The month-long operation against driving under the influence begins on Wednesday, December 1st, when officers across the country will be using intelligence-led tactics and local knowledge of hotspots to detect people who are driving under the influence of alcohol or drugs over the festive period.
ACC Mark Travis, form South Wales Police said: “As the festive season gets underway we are reminding drivers of the dangers and consequences of getting behind the wheel after drinking or taking drugs.
“Officers from the Roads Policing Units, Safer Neighbourhood Teams and the Special Constabulary will be working 24 hours a day, seven days a week and anyone who is considering driving whilst under the influence of drink or drugs should know that we will be out and about waiting for them.”
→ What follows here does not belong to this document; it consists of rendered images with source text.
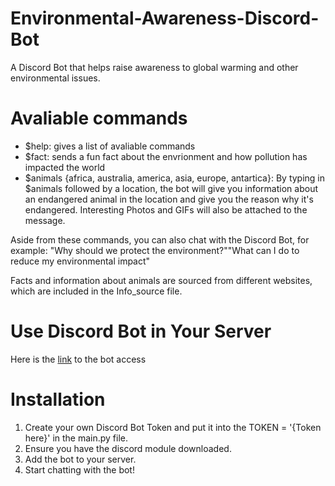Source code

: # Environmental-Awareness-Discord-Bot
A Discord Bot that helps raise awareness to global warming and other environmental issues.

# Avaliable commands
* $help: gives a list of avaliable commands
* $fact: sends a fun fact about the envrionment and how pollution has impacted the world
* $animals {africa, australia, america, asia, europe, antartica}: By typing in $animals followed by a location, the bot will give you information about an endangered animal in the location and give you the reason why it's endangered. Interesting Photos and GIFs will also be attached to the message.

Aside from these commands, you can also chat with the Discord Bot, for example: "Why should we protect the environment?""What can I do to reduce my environmental impact"

Facts and information about animals are sourced from different websites, which are included in the Info_source file.

# Use Discord Bot in Your Server
Here is the <a href='https://discord.com/api/oauth2/authorize?client_id=1096833963311509574&permissions=8&scope=bot'> link</a> to the bot access

# Installation
1. Create your own Discord Bot Token and put it into the TOKEN = '{Token here}' in the main.py file.
2. Ensure you have the discord module downloaded.
3. Add the bot to your server.
4. Start chatting with the bot!
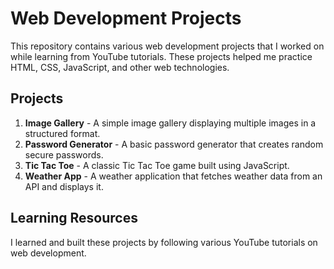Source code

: # Web Development Projects

This repository contains various web development projects that I worked on while learning from YouTube tutorials. These projects helped me practice HTML, CSS, JavaScript, and other web technologies.

## Projects

1. **Image Gallery** - A simple image gallery displaying multiple images in a structured format.
2. **Password Generator** - A basic password generator that creates random secure passwords.
3. **Tic Tac Toe** - A classic Tic Tac Toe game built using JavaScript.
4. **Weather App** - A weather application that fetches weather data from an API and displays it.

## Learning Resources
I learned and built these projects by following various YouTube tutorials on web development.




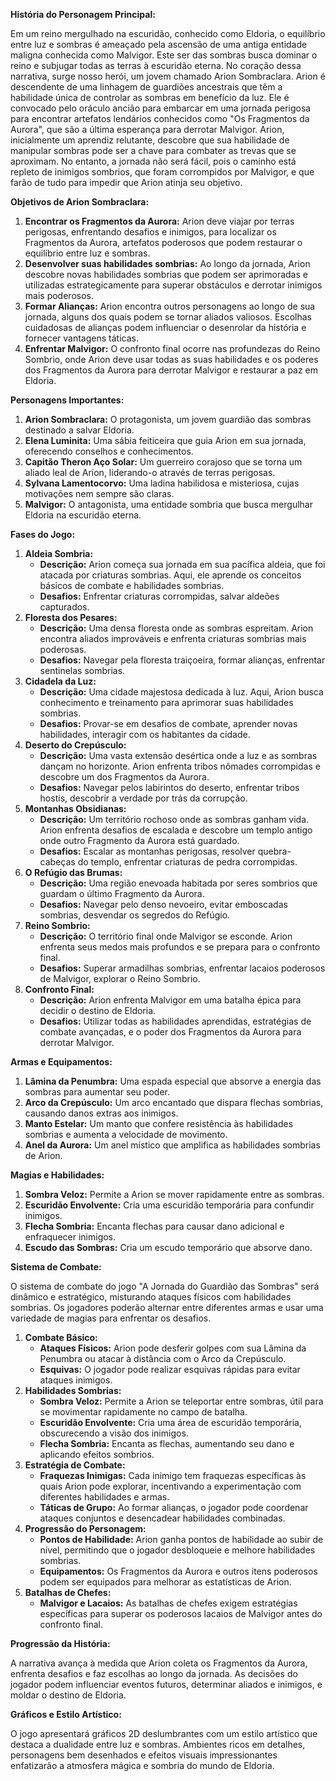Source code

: **História do Personagem Principal:** 

Em um reino mergulhado na escuridão, conhecido como Eldoria, o equilíbrio entre luz e sombras é ameaçado pela ascensão de uma antiga entidade maligna conhecida como Malvigor. Este ser das sombras busca dominar o reino e subjugar todas as terras à escuridão eterna.
No coração dessa narrativa, surge nosso herói, um jovem chamado Arion Sombraclara. Arion é descendente de uma linhagem de guardiões ancestrais que têm a habilidade única de controlar as sombras em benefício da luz. Ele é convocado pelo oráculo ancião para embarcar em uma jornada perigosa para encontrar artefatos lendários conhecidos como "Os Fragmentos da Aurora", que são a última esperança para derrotar Malvigor.
Arion, inicialmente um aprendiz relutante, descobre que sua habilidade de manipular sombras pode ser a chave para combater as trevas que se aproximam. No entanto, a jornada não será fácil, pois o caminho está repleto de inimigos sombrios, que foram corrompidos por Malvigor, e que farão de tudo para impedir que Arion atinja seu objetivo.

**Objetivos de Arion Sombraclara:**

1. **Encontrar os Fragmentos da Aurora:** Arion deve viajar por terras perigosas, enfrentando desafios e inimigos, para localizar os Fragmentos da Aurora, artefatos poderosos que podem restaurar o equilíbrio entre luz e sombras.
2. **Desenvolver suas habilidades sombrias:** Ao longo da jornada, Arion descobre novas habilidades sombrias que podem ser aprimoradas e utilizadas estrategicamente para superar obstáculos e derrotar inimigos mais poderosos.
3. **Formar Alianças:** Arion encontra outros personagens ao longo de sua jornada, alguns dos quais podem se tornar aliados valiosos. Escolhas cuidadosas de alianças podem influenciar o desenrolar da história e fornecer vantagens táticas.
4. **Enfrentar Malvigor:** O confronto final ocorre nas profundezas do Reino Sombrio, onde Arion deve usar todas as suas habilidades e os poderes dos Fragmentos da Aurora para derrotar Malvigor e restaurar a paz em Eldoria.

**Personagens Importantes:**

1. **Arion Sombraclara:** O protagonista, um jovem guardião das sombras destinado a salvar Eldoria.
2. **Elena Luminita:** Uma sábia feiticeira que guia Arion em sua jornada, oferecendo conselhos e conhecimentos.
3. **Capitão Theron Aço Solar:** Um guerreiro corajoso que se torna um aliado leal de Arion, liderando-o através de terras perigosas.
4. **Sylvana Lamentocorvo:** Uma ladina habilidosa e misteriosa, cujas motivações nem sempre são claras.
5. **Malvigor:** O antagonista, uma entidade sombria que busca mergulhar Eldoria na escuridão eterna.


**Fases do Jogo:**

1. **Aldeia Sombria:**
   - **Descrição:** Arion começa sua jornada em sua pacífica aldeia, que foi atacada por criaturas sombrias. Aqui, ele aprende os conceitos básicos de combate e habilidades sombrias.
   - **Desafios:** Enfrentar criaturas corrompidas, salvar aldeões capturados.
2. **Floresta dos Pesares:**
   - **Descrição:** Uma densa floresta onde as sombras espreitam. Arion encontra aliados improváveis e enfrenta criaturas sombrias mais poderosas.
   - **Desafios:** Navegar pela floresta traiçoeira, formar alianças, enfrentar sentinelas sombrias.
3. **Cidadela da Luz:**
   - **Descrição:** Uma cidade majestosa dedicada à luz. Aqui, Arion busca conhecimento e treinamento para aprimorar suas habilidades sombrias.
   - **Desafios:** Provar-se em desafios de combate, aprender novas habilidades, interagir com os habitantes da cidade.
4. **Deserto do Crepúsculo:**
   - **Descrição:** Uma vasta extensão desértica onde a luz e as sombras dançam no horizonte. Arion enfrenta tribos nômades corrompidas e descobre um dos Fragmentos da Aurora.
   - **Desafios:** Navegar pelos labirintos do deserto, enfrentar tribos hostis, descobrir a verdade por trás da corrupção.
5. **Montanhas Obsidianas:**
   - **Descrição:** Um território rochoso onde as sombras ganham vida. Arion enfrenta desafios de escalada e descobre um templo antigo onde outro Fragmento da Aurora está guardado.
   - **Desafios:** Escalar as montanhas perigosas, resolver quebra-cabeças do templo, enfrentar criaturas de pedra corrompidas.
6. **O Refúgio das Brumas:**
   - **Descrição:** Uma região enevoada habitada por seres sombrios que guardam o último Fragmento da Aurora.
   - **Desafios:** Navegar pelo denso nevoeiro, evitar emboscadas sombrias, desvendar os segredos do Refúgio.
7. **Reino Sombrio:**
   - **Descrição:** O território final onde Malvigor se esconde. Arion enfrenta seus medos mais profundos e se prepara para o confronto final.
   - **Desafios:** Superar armadilhas sombrias, enfrentar lacaios poderosos de Malvigor, explorar o Reino Sombrio.
8. **Confronto Final:**
   - **Descrição:** Arion enfrenta Malvigor em uma batalha épica para decidir o destino de Eldoria.
   - **Desafios:** Utilizar todas as habilidades aprendidas, estratégias de combate avançadas, e o poder dos Fragmentos da Aurora para derrotar Malvigor.

**Armas e Equipamentos:**

1. **Lâmina da Penumbra:** Uma espada especial que absorve a energia das sombras para aumentar seu poder.
2. **Arco da Crepúsculo:** Um arco encantado que dispara flechas sombrias, causando danos extras aos inimigos.
3. **Manto Estelar:** Um manto que confere resistência às habilidades sombrias e aumenta a velocidade de movimento.
4. **Anel da Aurora:** Um anel místico que amplifica as habilidades sombrias de Arion.

**Magias e Habilidades:**

1. **Sombra Veloz:** Permite a Arion se mover rapidamente entre as sombras.
2. **Escuridão Envolvente:** Cria uma escuridão temporária para confundir inimigos.
3. **Flecha Sombria:** Encanta flechas para causar dano adicional e enfraquecer inimigos.
4. **Escudo das Sombras:** Cria um escudo temporário que absorve dano.

**Sistema de Combate:**

O sistema de combate do jogo "A Jornada do Guardião das Sombras" será dinâmico e estratégico, misturando ataques físicos com habilidades sombrias. Os jogadores poderão alternar entre diferentes armas e usar uma variedade de magias para enfrentar os desafios.

1. **Combate Básico:**
   - **Ataques Físicos:** Arion pode desferir golpes com sua Lâmina da Penumbra ou atacar à distância com o Arco da Crepúsculo.
   - **Esquivas:** O jogador pode realizar esquivas rápidas para evitar ataques inimigos.
2. **Habilidades Sombrias:**
   - **Sombra Veloz:** Permite a Arion se teleportar entre sombras, útil para se movimentar rapidamente no campo de batalha.
   - **Escuridão Envolvente:** Cria uma área de escuridão temporária, obscurecendo a visão dos inimigos.
   - **Flecha Sombria:** Encanta as flechas, aumentando seu dano e aplicando efeitos sombrios.
3. **Estratégia de Combate:**
   - **Fraquezas Inimigas:** Cada inimigo tem fraquezas específicas às quais Arion pode explorar, incentivando a experimentação com diferentes habilidades e armas.
   - **Táticas de Grupo:** Ao formar alianças, o jogador pode coordenar ataques conjuntos e desencadear habilidades combinadas.
4. **Progressão do Personagem:**
   - **Pontos de Habilidade:** Arion ganha pontos de habilidade ao subir de nível, permitindo que o jogador desbloqueie e melhore habilidades sombrias.
   - **Equipamentos:** Os Fragmentos da Aurora e outros itens poderosos podem ser equipados para melhorar as estatísticas de Arion.
5. **Batalhas de Chefes:**
   - **Malvigor e Lacaios:** As batalhas de chefes exigem estratégias específicas para superar os poderosos lacaios de Malvigor antes do confronto final.

**Progressão da História:**

A narrativa avança à medida que Arion coleta os Fragmentos da Aurora, enfrenta desafios e faz escolhas ao longo da jornada. As decisões do jogador podem influenciar eventos futuros, determinar aliados e inimigos, e moldar o destino de Eldoria.

**Gráficos e Estilo Artístico:**

O jogo apresentará gráficos 2D deslumbrantes com um estilo artístico que destaca a dualidade entre luz e sombras.
Ambientes ricos em detalhes, personagens bem desenhados e efeitos visuais impressionantes enfatizarão a atmosfera mágica e sombria do mundo de Eldoria.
This year is likely to see the return of some office parties. With this in mind, officers are asking people to plan ahead, to think about what they may do and to be sure to arrange a taxi home.
They are also reminding people that the drink-drive limit is two units, not two drinks.
“Our message is simple; if you are out and know you will be drinking, make sure you have plans for getting home safely without driving,” said ACC Travis.
“If you do have to drive, our advice is to avoid alcohol completely. The only safe limit is none.”
Anybody who has concerns about anybody they believe to be driving under the influence are asked to contact police on 101 (or 999 if they are posing an imminent danger) or alternatively, contact Crimestoppers anonymously on 0800 555 111.